● **Work request**: Scan the data for "blog" and copy the lines it appears in.

(Document images with source code)

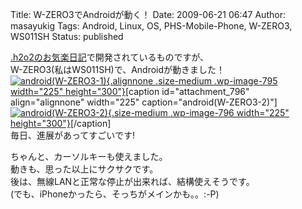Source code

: Title: W-ZERO3でAndroidが動く！
Date: 2009-06-21 06:47
Author: masayukig
Tags: Android, Linux, OS, PHS-Mobile-Phone, W-ZERO3, WS011SH
Status: published

[.h2o2のお気楽日記](http://d.hatena.ne.jp/dot_h2o2/)で開発されているものですが、  
W-ZERO3(私はWS011SH)で、Androidが動きました！  
[![android(W-ZERO3-1)](http://www.0r2.info/blog/wp-content/uploads/2009/06/NEC_0041-225x300.jpg "android(W-ZERO3-1)"){.alignnone
.size-medium .wp-image-795 width="225"
height="300"}](http://www.0r2.info/blog/2009/06/21/w-zero3%e3%81%a7android%e3%81%8c%e5%8b%95%e3%81%8f%ef%bc%81/nec_0041/)\[caption
id="attachment\_796" align="alignnone" width="225"
caption="android(W-ZERO3-2)"\][![android(W-ZERO3-2)](http://www.0r2.info/blog/wp-content/uploads/2009/06/NEC_0042-225x300.jpg "android(W-ZERO3-2)"){.size-medium
.wp-image-796 width="225"
height="300"}](http://www.0r2.info/blog/2009/06/21/w-zero3%e3%81%a7android%e3%81%8c%e5%8b%95%e3%81%8f%ef%bc%81/nec_0042/)\[/caption\]  
毎日、進展があってすごいです!

ちゃんと、カーソルキーも使えました。  
動きも、思った以上にサクサクです。  
後は、無線LANと正常な停止が出来れば、結構使えそうです。  
(でも、iPhoneかったら、そっちがメインかも。。:-P)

● **Worked solution**:
[![android(W-ZERO3-1)](http://www.0r2.info/blog/wp-content/uploads/2009/06/NEC_0041-225x300.jpg "android(W-ZERO3-1)"){.alignnone
height="300"}](http://www.0r2.info/blog/2009/06/21/w-zero3%e3%81%a7android%e3%81%8c%e5%8b%95%e3%81%8f%ef%bc%81/nec_0041/)\[caption
caption="android(W-ZERO3-2)"\][![android(W-ZERO3-2)](http://www.0r2.info/blog/wp-content/uploads/2009/06/NEC_0042-225x300.jpg "android(W-ZERO3-2)"){.size-medium
height="300"}](http://www.0r2.info/blog/2009/06/21/w-zero3%e3%81%a7android%e3%81%8c%e5%8b%95%e3%81%8f%ef%bc%81/nec_0042/)\[/caption\]  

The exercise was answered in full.